EXERCISE AIM: Lift out all lines below that contain "emph".

Saved entries

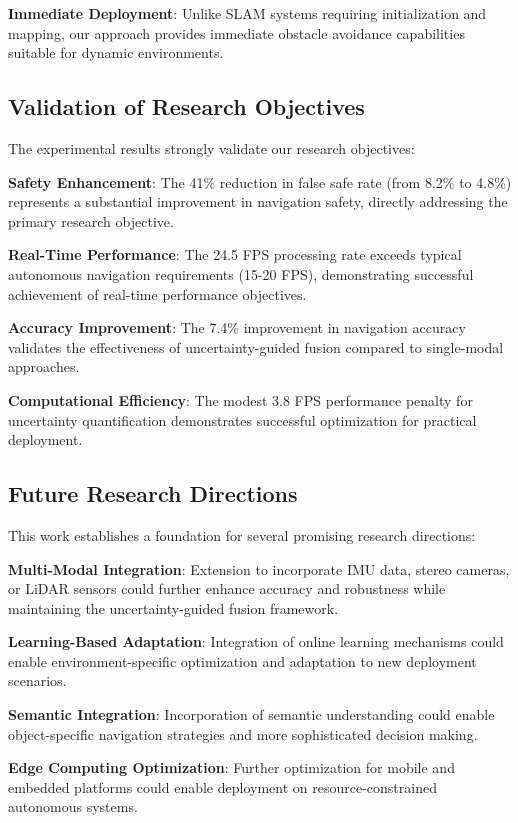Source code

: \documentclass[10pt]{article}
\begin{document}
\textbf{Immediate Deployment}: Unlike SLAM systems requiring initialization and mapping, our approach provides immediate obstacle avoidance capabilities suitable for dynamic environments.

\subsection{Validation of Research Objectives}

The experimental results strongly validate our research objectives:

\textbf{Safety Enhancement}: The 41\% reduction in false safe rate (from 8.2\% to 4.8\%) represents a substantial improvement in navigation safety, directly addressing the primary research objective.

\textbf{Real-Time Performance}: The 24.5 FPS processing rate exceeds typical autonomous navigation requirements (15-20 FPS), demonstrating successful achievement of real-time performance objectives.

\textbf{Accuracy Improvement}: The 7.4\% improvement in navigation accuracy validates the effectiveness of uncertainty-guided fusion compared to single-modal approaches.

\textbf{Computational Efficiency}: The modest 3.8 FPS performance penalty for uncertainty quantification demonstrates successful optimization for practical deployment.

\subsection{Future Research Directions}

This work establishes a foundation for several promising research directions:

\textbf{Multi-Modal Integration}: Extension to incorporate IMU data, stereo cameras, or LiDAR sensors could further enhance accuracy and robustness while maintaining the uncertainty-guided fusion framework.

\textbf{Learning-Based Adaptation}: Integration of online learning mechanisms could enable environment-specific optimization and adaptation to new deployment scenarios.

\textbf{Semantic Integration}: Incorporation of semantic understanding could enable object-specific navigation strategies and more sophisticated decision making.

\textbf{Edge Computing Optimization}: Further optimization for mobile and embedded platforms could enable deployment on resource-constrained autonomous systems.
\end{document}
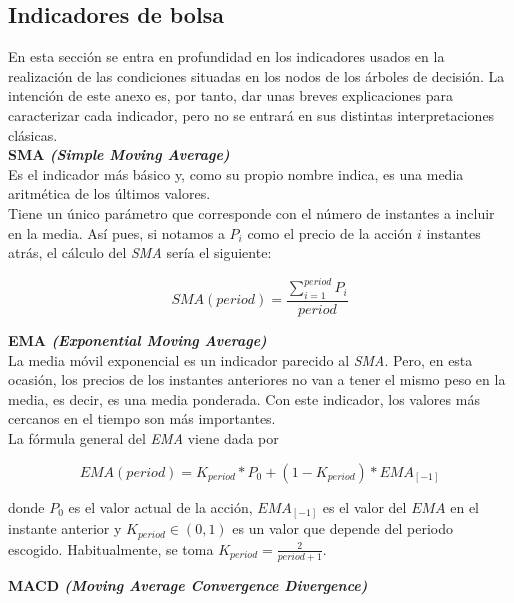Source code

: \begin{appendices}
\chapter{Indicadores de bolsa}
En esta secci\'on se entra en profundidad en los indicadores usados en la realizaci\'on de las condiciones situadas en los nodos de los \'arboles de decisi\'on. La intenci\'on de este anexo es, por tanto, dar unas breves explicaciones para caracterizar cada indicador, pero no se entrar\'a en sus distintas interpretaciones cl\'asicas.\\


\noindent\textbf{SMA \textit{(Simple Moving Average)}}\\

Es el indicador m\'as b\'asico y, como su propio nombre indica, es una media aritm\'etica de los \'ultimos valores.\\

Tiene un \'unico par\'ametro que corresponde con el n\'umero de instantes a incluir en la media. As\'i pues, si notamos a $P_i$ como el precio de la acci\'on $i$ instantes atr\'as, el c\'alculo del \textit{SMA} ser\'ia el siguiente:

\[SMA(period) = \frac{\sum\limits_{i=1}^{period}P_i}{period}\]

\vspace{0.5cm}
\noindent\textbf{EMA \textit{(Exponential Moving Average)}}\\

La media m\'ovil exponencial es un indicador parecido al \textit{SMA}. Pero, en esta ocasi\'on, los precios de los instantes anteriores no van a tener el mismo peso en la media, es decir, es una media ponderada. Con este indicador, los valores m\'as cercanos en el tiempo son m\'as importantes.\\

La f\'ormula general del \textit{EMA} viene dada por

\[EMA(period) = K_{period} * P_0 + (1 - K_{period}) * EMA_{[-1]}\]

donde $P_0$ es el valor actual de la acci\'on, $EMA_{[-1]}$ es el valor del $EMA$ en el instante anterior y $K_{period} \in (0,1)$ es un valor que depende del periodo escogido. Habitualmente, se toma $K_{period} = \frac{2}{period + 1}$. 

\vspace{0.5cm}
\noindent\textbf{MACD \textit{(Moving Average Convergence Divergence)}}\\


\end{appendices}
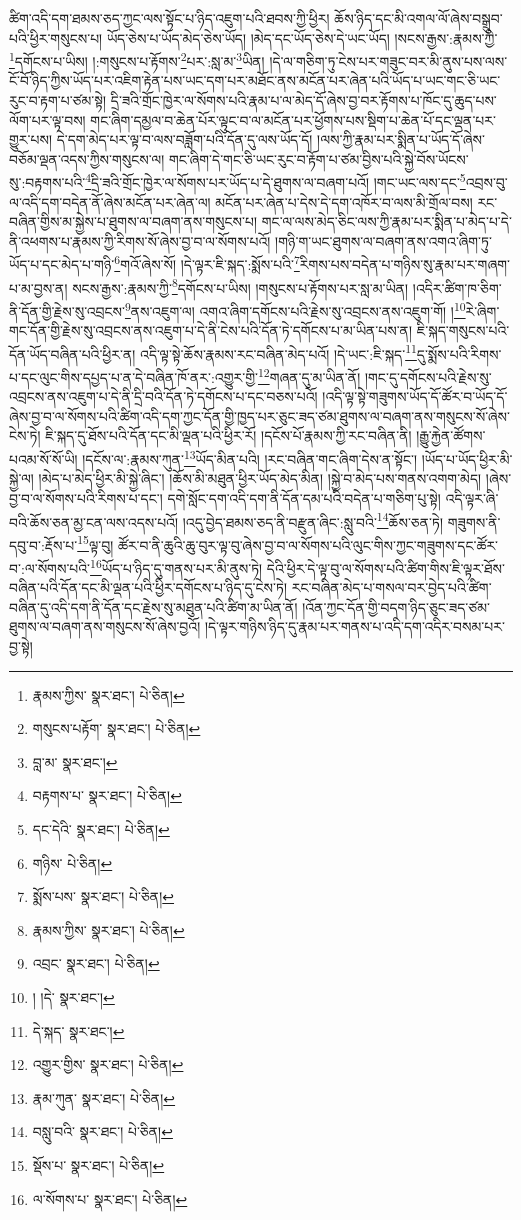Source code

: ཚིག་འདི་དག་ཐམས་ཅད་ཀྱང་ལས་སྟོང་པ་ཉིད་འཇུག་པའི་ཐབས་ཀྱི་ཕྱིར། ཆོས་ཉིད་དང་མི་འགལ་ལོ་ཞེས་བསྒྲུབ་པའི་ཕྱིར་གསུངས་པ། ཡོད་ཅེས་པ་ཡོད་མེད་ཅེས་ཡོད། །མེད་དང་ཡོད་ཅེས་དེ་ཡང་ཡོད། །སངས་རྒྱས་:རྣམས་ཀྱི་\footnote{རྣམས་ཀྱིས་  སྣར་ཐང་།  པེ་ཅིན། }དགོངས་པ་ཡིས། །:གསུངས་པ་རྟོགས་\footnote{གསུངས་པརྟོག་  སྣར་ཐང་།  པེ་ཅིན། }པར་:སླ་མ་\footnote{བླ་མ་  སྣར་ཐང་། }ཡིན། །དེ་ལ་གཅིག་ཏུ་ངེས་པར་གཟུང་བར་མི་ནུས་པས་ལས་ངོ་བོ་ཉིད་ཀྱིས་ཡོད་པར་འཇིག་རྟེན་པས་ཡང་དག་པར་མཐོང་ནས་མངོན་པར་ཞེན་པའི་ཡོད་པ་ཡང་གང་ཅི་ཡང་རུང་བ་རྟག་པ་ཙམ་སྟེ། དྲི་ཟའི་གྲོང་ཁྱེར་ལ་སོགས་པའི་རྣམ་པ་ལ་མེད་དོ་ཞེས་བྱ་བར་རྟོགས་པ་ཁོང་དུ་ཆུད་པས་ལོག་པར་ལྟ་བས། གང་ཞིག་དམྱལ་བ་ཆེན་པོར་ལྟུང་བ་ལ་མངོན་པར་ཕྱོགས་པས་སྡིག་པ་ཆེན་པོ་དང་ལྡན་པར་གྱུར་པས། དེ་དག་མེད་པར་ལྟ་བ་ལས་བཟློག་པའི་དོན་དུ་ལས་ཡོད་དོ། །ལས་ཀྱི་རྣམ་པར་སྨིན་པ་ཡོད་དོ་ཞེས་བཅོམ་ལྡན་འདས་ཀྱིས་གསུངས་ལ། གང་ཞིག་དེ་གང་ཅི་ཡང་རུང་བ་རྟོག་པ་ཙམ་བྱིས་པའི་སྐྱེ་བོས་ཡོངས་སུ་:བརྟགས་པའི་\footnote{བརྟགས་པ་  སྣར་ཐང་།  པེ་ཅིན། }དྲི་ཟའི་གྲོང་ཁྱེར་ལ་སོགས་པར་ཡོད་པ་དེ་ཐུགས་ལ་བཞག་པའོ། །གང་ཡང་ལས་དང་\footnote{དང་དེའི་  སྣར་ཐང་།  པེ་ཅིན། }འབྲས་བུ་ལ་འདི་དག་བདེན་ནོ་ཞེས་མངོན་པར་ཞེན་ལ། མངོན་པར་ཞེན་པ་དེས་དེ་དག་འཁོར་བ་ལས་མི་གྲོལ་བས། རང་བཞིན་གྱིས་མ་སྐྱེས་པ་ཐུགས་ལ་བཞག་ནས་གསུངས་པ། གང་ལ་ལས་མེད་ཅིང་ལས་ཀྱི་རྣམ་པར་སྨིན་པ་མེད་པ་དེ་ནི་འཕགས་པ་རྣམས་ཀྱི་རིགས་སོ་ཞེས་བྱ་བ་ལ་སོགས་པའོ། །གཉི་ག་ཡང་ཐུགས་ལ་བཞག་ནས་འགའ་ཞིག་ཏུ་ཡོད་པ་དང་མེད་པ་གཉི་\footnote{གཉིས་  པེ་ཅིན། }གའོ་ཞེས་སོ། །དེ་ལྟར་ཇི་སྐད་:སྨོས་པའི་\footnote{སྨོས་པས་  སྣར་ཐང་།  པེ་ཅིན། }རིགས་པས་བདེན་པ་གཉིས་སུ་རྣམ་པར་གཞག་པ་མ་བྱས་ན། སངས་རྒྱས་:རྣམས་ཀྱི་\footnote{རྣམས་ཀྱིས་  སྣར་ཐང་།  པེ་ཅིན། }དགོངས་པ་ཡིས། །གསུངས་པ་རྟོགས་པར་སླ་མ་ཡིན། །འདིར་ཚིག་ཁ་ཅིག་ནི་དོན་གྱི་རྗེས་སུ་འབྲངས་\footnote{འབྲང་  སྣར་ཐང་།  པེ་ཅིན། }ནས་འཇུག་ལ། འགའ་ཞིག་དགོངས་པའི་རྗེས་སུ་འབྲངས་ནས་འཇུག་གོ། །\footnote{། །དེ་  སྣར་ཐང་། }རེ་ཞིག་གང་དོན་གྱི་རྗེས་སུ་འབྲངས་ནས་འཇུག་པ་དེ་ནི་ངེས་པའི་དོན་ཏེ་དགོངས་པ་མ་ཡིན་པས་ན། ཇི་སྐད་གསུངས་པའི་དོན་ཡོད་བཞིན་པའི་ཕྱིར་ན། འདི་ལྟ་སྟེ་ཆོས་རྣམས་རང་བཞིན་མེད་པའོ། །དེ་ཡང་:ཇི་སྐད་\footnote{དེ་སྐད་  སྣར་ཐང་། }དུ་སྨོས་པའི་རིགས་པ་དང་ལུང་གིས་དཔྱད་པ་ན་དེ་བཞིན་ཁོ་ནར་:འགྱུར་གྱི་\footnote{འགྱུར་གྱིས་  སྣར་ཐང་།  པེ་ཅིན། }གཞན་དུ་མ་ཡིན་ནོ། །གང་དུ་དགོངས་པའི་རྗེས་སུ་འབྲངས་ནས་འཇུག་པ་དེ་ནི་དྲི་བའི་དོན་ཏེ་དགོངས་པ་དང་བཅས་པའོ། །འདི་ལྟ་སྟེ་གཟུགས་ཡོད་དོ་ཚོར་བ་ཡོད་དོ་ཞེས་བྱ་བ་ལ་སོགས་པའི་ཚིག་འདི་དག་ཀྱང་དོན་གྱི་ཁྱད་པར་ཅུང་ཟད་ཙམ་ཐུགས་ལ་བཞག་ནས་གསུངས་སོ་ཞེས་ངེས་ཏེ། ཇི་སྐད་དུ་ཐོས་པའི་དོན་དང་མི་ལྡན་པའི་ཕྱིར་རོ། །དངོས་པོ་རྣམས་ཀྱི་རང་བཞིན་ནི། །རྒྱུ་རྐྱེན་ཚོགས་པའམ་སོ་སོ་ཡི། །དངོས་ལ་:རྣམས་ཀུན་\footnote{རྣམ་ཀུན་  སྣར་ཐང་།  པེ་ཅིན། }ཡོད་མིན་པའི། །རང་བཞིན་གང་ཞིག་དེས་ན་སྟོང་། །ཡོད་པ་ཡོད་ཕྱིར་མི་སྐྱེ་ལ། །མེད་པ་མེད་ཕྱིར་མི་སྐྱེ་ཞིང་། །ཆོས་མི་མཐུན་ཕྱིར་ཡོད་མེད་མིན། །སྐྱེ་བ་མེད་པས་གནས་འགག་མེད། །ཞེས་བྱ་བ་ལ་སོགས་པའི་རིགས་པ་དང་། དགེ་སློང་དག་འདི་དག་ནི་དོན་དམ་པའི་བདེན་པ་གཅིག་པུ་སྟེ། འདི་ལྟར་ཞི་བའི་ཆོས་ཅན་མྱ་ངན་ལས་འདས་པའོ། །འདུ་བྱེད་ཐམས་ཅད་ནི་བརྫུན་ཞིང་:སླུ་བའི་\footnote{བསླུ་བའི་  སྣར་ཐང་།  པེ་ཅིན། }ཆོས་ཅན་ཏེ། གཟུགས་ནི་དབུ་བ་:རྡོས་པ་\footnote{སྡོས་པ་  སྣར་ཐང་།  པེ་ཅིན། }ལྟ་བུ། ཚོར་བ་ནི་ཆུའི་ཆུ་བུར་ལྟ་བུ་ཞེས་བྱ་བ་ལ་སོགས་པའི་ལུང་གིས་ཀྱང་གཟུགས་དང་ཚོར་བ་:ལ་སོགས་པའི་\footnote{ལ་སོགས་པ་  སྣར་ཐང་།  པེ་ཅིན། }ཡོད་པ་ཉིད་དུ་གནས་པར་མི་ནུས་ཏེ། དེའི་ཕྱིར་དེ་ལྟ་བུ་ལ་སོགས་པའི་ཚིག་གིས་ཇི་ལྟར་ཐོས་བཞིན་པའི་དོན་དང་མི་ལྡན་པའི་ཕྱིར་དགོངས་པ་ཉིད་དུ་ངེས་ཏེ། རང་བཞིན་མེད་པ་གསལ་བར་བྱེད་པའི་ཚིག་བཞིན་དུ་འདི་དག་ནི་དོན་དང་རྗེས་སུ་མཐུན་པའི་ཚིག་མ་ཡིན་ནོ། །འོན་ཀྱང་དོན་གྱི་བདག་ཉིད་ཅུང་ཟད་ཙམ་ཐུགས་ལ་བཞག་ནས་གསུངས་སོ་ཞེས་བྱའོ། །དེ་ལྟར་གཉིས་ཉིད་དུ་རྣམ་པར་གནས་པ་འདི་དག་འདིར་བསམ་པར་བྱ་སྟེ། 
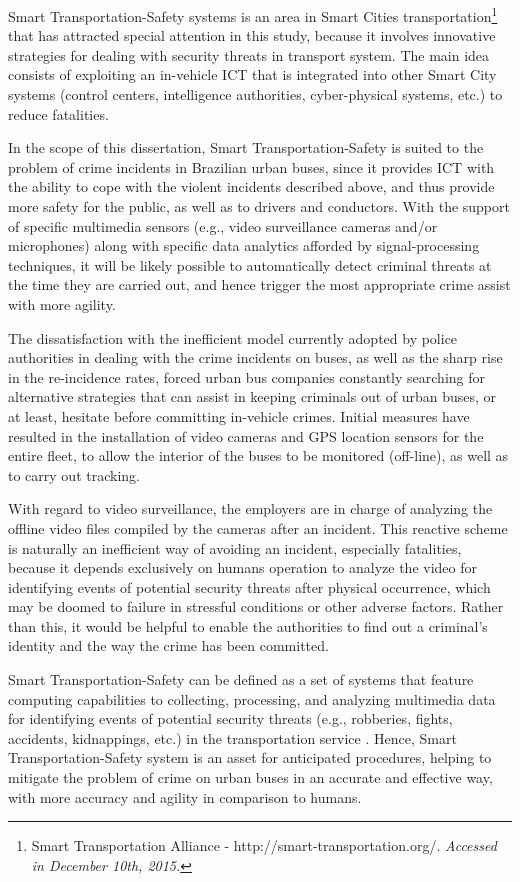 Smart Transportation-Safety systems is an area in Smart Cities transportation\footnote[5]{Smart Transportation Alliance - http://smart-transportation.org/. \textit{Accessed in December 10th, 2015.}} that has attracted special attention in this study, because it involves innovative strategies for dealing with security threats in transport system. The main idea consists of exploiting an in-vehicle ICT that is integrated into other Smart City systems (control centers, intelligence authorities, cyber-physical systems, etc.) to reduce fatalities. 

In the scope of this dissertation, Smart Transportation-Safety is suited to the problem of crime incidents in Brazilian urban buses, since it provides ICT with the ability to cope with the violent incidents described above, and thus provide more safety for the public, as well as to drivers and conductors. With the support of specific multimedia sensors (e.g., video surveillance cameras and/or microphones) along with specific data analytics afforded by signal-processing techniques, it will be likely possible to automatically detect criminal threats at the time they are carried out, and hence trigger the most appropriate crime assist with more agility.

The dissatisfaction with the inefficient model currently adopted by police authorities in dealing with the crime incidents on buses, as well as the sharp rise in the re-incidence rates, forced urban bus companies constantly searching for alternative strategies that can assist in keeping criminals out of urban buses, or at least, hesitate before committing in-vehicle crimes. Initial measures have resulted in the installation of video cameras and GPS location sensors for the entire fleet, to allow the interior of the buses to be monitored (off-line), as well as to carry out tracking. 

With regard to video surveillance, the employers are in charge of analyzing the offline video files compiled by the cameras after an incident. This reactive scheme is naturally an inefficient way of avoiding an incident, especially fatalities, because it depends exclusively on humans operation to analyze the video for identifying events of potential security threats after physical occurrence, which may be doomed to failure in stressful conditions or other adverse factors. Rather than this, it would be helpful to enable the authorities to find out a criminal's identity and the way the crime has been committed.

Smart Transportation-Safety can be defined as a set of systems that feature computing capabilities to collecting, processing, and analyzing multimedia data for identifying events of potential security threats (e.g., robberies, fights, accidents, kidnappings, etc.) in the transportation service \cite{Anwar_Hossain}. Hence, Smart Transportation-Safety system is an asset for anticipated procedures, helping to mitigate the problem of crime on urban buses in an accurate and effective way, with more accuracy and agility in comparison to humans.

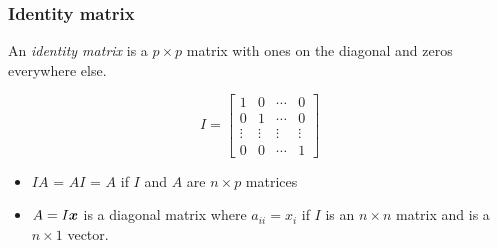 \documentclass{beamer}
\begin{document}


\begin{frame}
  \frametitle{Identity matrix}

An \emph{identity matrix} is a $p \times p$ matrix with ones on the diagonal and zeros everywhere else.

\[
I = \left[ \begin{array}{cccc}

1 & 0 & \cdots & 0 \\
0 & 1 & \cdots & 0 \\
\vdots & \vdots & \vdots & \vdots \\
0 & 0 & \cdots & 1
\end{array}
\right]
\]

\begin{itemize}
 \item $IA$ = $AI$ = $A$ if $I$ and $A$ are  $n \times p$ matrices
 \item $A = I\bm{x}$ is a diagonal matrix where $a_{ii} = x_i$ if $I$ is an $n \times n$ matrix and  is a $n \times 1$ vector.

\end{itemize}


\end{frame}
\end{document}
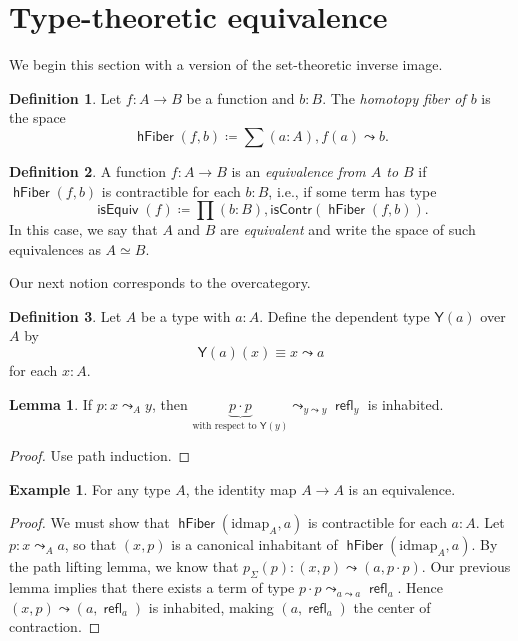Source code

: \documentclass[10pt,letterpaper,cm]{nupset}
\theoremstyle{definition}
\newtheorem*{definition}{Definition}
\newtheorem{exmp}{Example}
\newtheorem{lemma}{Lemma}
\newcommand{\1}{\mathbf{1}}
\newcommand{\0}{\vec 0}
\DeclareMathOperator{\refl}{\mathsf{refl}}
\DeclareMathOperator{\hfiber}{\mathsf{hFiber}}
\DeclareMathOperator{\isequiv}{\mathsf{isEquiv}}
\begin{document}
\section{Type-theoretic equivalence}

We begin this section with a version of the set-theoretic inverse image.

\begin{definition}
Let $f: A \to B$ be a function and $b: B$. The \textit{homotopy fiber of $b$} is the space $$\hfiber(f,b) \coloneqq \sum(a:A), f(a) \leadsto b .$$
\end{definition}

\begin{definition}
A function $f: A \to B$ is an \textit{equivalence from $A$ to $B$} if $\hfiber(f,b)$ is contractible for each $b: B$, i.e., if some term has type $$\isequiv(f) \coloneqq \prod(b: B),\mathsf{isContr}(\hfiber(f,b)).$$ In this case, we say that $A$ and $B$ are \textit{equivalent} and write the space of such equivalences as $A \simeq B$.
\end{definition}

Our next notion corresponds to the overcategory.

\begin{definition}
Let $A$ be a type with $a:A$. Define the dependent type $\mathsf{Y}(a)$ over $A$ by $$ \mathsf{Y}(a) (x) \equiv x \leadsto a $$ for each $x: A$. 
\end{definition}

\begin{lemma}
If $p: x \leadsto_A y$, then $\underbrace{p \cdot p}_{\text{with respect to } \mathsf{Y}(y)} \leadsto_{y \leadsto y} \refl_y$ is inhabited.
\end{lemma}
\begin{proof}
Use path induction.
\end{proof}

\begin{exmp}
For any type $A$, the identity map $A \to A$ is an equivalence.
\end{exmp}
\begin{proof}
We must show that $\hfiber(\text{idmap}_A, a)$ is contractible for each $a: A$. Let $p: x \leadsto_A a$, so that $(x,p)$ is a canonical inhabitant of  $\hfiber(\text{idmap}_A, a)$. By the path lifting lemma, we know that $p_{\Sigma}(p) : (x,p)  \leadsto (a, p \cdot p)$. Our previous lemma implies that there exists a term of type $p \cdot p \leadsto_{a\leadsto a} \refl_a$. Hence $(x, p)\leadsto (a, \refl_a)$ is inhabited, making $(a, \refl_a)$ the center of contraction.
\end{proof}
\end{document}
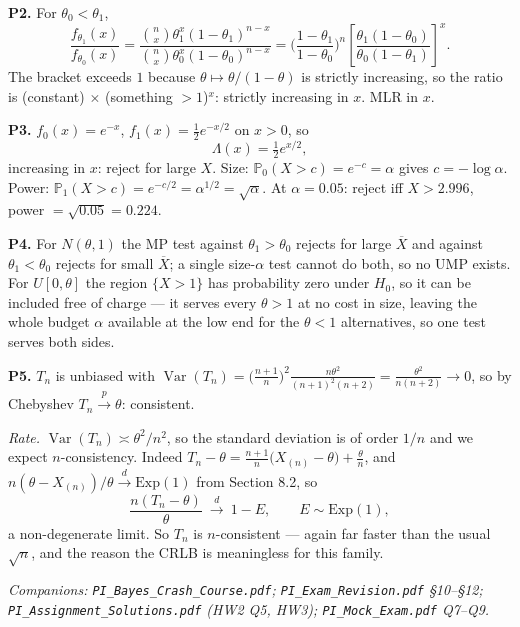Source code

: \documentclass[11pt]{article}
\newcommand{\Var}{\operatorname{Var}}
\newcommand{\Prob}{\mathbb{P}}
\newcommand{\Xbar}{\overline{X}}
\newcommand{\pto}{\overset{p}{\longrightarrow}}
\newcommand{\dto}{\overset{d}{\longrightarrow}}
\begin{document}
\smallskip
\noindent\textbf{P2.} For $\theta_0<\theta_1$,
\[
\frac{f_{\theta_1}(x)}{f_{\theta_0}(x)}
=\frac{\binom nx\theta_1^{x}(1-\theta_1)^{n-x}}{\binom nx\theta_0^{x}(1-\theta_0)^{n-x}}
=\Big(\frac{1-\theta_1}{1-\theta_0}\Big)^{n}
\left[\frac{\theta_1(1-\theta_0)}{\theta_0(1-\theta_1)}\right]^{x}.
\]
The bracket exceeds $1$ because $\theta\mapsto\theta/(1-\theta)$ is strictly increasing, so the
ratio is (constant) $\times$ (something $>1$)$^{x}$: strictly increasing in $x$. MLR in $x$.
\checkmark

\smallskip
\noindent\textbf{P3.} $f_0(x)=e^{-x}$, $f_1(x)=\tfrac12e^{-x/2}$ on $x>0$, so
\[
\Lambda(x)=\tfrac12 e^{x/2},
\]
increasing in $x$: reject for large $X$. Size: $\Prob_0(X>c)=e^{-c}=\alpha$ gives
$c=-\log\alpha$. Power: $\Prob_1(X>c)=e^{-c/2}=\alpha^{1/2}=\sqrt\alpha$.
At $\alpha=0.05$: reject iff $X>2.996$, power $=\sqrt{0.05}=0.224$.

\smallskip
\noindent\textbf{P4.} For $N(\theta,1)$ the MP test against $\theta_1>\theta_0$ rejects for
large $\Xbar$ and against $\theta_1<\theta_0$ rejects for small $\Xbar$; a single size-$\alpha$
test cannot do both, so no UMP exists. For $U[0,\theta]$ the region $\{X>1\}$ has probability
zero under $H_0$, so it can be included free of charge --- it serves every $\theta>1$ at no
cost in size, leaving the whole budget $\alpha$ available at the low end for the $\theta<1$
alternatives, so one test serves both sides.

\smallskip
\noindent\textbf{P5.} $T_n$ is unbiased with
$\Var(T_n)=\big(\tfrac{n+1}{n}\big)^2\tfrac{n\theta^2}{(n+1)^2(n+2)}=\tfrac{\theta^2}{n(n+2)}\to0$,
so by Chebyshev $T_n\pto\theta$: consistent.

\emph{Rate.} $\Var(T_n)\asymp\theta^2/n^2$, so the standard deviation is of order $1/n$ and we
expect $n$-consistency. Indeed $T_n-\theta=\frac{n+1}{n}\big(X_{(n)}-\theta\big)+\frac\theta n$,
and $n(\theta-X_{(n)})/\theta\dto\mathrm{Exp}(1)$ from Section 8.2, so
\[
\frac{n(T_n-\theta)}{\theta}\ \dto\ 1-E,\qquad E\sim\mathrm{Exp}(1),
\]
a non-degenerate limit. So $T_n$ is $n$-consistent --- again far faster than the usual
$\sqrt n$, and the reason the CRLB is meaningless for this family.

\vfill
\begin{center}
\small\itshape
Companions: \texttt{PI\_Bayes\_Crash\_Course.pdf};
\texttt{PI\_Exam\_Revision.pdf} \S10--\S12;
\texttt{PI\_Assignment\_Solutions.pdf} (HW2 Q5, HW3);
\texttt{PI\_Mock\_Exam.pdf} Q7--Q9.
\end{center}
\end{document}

RESULT OF THIS EXERCISE:
An \emph{identity matrix} is a $p \times p$ matrix with ones on the diagonal and zeros everywhere else.
\emph{Rate.} $\Var(T_n)\asymp\theta^2/n^2$, so the standard deviation is of order $1/n$ and we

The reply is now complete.